Investment thesis and catalysts
We have a SELL recommendation on the stock as structural gloves oversupply situation will limit gloves players’ pricing power, notwithstanding Chinese gloves manufacturers’ expansion outside of China which will exacerbate the current oversupply situation.
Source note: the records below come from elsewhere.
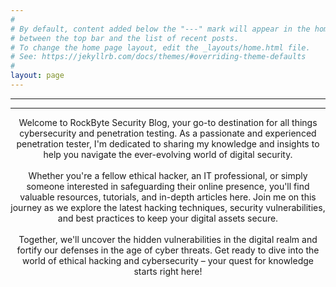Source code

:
 ```yaml
---
#
# By default, content added below the "---" mark will appear in the home page
# between the top bar and the list of recent posts.
# To change the home page layout, edit the _layouts/home.html file.
# See: https://jekyllrb.com/docs/themes/#overriding-theme-defaults
#
layout: page
---
```




***

<script type="text/javascript" src="https://form.jotform.com/jsform/233111084147042"></script>

***




<center> Welcome to RockByte Security Blog, your go-to destination for all things cybersecurity and penetration testing. As a passionate and experienced penetration tester, I'm dedicated to sharing my knowledge and insights to help you navigate the ever-evolving world of digital security.<br><br> Whether you're a fellow ethical hacker, an IT professional, or simply someone interested in safeguarding their online presence, you'll find valuable resources, tutorials, and in-depth articles here. Join me on this journey as we explore the latest hacking techniques, security vulnerabilities, and best practices to keep your digital assets secure.<br><br> Together, we'll uncover the hidden vulnerabilities in the digital realm and fortify our defenses in the age of cyber threats. Get ready to dive into the world of ethical hacking and cybersecurity – your quest for knowledge starts right here!<br>
</center>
Apart from that, rising operating costs on the back of additional EPF contribution for foreign workers will further affect the company’s profitability.
Valuation methodology
The stock is valued based on target CY26F PB of 0.8x, which is justified by its low ROE of 3.3%.
Risk factors
Upside risks to our estimates include higher than expected glove demand, Chinese players begin scaling back their production, the imposition of tariffs is based on country of incorporation instead of country of origin.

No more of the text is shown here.